» THE INPUT:
============================================================

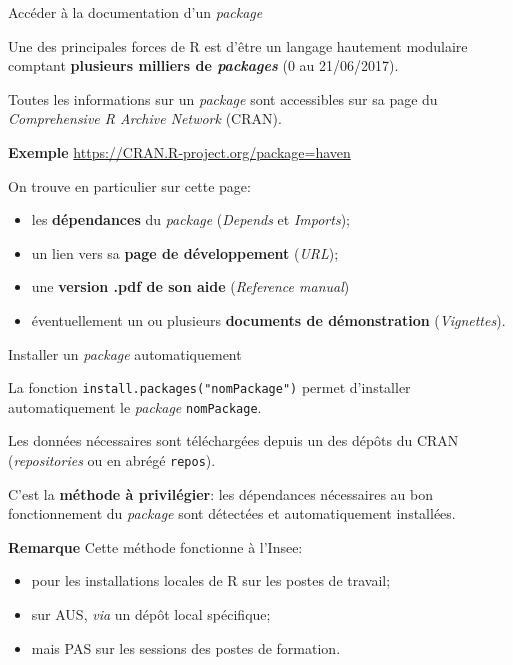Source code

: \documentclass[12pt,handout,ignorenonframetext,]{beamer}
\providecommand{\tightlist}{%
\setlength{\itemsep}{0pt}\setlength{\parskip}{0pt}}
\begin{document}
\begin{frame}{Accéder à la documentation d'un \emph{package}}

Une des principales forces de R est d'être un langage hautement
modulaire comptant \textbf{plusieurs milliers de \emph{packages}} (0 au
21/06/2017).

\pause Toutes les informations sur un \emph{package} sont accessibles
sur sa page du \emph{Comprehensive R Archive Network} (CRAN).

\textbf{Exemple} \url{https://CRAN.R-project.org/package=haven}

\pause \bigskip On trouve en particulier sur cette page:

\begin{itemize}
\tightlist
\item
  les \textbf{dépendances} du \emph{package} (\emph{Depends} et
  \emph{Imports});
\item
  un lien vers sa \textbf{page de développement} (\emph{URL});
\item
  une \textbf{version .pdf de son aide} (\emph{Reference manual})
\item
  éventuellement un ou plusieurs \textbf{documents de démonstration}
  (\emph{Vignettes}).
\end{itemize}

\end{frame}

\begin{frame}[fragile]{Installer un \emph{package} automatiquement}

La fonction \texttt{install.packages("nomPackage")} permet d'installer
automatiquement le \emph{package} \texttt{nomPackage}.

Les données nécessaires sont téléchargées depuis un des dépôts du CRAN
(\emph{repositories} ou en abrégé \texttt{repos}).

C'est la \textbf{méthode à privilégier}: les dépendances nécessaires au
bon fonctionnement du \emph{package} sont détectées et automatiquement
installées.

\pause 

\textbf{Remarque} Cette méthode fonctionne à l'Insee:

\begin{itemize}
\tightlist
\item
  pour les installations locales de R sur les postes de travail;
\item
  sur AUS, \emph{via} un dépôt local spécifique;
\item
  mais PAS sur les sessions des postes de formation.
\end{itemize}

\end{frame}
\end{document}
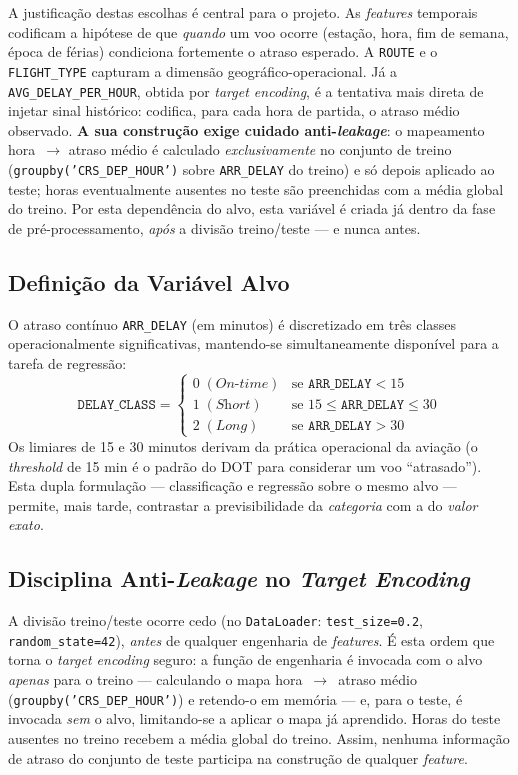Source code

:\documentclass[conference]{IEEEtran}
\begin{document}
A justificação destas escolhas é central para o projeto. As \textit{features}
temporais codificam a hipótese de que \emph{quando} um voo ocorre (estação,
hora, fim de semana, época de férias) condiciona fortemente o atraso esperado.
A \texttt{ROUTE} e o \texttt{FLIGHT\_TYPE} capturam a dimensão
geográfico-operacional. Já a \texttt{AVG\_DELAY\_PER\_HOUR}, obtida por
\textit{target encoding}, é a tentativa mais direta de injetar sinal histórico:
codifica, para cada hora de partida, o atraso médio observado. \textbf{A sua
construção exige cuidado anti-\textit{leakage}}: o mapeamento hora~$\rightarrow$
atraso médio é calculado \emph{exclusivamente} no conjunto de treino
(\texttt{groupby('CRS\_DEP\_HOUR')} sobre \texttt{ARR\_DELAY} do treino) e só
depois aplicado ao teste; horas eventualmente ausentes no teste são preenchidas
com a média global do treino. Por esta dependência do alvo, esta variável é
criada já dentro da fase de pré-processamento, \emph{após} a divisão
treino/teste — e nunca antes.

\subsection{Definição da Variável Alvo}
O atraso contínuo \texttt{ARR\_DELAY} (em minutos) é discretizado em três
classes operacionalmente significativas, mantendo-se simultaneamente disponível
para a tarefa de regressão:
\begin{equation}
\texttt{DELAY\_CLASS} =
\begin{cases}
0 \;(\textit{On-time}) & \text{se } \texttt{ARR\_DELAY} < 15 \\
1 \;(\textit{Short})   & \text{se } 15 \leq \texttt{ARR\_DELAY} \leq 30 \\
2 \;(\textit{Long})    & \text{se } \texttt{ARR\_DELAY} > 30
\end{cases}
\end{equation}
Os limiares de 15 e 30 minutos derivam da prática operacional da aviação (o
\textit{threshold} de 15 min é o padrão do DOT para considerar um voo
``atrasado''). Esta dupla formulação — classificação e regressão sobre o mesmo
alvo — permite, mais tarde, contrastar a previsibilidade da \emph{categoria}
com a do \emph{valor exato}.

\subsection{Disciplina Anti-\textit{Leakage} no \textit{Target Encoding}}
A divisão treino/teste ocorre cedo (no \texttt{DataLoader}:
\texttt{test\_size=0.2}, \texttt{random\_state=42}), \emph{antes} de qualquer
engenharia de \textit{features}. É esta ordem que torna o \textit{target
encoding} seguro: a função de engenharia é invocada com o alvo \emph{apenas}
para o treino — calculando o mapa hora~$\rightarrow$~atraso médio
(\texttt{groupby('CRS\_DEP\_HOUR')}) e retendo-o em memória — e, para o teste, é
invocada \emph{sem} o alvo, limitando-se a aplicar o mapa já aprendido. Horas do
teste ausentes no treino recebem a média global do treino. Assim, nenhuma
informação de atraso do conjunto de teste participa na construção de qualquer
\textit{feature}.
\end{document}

============================================================

Find "É esta ordem" in the entries above, then repeat its line and all lines after it exactly, down to the last line.

» ANSWER FOR THE TASK:
engenharia de \textit{features}. É esta ordem que torna o \textit{target
encoding} seguro: a função de engenharia é invocada com o alvo \emph{apenas}
para o treino — calculando o mapa hora~$\rightarrow$~atraso médio
(\texttt{groupby('CRS\_DEP\_HOUR')}) e retendo-o em memória — e, para o teste, é
invocada \emph{sem} o alvo, limitando-se a aplicar o mapa já aprendido. Horas do
teste ausentes no treino recebem a média global do treino. Assim, nenhuma
informação de atraso do conjunto de teste participa na construção de qualquer
\textit{feature}.
\end{document}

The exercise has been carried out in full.